| WHAT YOU WILL DO |
Beginning with the first line, transcribe the entries below exactly through the line containing "Chunk upload handling", inclusive.

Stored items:
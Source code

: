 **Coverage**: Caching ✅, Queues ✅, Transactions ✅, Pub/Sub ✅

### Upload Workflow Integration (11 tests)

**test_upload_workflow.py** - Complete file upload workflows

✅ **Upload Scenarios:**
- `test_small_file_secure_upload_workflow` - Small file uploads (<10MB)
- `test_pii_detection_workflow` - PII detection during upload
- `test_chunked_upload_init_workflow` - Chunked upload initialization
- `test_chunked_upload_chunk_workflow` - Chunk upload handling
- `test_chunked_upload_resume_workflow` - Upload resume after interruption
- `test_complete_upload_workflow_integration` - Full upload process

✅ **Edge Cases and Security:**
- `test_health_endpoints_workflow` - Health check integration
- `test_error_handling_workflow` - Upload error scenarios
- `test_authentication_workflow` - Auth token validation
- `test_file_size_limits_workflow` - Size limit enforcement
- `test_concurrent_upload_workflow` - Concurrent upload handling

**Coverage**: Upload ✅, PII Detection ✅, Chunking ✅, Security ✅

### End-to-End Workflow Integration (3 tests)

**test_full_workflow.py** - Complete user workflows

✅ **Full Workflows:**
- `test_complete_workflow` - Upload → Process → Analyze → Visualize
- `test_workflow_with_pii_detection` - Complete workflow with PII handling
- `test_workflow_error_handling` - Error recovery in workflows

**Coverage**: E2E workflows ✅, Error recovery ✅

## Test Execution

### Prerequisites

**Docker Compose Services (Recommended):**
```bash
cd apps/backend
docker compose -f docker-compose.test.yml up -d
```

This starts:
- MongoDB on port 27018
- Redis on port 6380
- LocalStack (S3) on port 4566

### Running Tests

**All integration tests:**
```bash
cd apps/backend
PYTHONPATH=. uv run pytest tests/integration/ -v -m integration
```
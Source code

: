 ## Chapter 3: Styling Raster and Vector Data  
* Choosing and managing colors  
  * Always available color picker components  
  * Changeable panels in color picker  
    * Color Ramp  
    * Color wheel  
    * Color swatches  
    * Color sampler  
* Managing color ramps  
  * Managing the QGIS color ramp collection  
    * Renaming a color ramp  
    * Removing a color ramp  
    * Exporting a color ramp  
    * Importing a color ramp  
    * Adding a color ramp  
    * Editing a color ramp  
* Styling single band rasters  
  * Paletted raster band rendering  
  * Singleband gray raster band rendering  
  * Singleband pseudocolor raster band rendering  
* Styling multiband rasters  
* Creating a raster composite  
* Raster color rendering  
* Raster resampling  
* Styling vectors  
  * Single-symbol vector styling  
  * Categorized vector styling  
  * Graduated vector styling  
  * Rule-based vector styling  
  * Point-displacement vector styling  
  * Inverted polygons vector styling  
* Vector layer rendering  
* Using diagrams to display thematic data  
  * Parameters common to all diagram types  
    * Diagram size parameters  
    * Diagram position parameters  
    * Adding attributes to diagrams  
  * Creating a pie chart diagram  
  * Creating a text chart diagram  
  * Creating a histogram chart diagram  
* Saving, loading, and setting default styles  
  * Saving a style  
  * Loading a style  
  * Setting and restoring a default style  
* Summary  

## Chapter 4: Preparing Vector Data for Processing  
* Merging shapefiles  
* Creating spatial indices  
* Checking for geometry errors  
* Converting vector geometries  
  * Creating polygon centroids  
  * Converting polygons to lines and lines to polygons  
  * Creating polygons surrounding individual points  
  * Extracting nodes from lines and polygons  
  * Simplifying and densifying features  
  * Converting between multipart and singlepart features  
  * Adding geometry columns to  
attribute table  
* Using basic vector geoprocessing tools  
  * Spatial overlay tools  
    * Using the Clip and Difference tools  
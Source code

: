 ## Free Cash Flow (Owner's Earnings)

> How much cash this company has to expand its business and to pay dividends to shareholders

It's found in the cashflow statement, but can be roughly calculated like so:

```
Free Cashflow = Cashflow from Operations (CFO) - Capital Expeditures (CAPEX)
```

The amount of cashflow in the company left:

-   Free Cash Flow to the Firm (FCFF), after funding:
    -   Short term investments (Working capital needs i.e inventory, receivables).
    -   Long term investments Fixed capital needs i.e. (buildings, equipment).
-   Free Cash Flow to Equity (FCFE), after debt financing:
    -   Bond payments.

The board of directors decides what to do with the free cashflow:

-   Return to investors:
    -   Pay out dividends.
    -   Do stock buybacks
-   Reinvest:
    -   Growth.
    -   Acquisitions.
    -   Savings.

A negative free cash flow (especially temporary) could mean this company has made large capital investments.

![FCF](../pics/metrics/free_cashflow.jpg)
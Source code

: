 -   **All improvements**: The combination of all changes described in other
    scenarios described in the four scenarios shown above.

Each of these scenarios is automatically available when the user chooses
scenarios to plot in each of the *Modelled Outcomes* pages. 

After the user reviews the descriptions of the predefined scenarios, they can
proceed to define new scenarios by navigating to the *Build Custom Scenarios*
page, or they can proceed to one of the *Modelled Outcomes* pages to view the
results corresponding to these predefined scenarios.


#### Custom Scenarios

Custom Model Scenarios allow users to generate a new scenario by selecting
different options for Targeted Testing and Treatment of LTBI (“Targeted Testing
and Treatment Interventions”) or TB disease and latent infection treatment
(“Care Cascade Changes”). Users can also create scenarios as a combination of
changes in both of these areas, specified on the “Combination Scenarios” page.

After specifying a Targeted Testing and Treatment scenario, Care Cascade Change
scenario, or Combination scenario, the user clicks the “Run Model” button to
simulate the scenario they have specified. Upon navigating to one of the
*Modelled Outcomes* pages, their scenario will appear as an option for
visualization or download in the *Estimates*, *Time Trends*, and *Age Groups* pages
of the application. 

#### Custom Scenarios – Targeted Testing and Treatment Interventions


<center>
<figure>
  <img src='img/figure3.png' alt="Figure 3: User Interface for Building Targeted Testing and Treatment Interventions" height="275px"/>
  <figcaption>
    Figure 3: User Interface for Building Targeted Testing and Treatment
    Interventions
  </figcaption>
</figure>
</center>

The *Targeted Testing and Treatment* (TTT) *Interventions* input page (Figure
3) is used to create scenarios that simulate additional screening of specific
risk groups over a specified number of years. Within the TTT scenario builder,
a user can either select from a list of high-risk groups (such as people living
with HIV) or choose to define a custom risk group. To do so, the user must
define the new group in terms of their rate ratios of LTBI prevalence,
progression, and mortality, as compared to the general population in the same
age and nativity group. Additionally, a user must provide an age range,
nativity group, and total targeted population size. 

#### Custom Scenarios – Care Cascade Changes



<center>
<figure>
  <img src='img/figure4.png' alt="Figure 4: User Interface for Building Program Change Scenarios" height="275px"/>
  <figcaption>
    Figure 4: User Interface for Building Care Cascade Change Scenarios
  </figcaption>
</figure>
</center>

| YOUR SOLUTION |
Source code

: **Coverage**: Caching ✅, Queues ✅, Transactions ✅, Pub/Sub ✅

### Upload Workflow Integration (11 tests)

**test_upload_workflow.py** - Complete file upload workflows

✅ **Upload Scenarios:**
- `test_small_file_secure_upload_workflow` - Small file uploads (<10MB)
- `test_pii_detection_workflow` - PII detection during upload
- `test_chunked_upload_init_workflow` - Chunked upload initialization
- `test_chunked_upload_chunk_workflow` - Chunk upload handling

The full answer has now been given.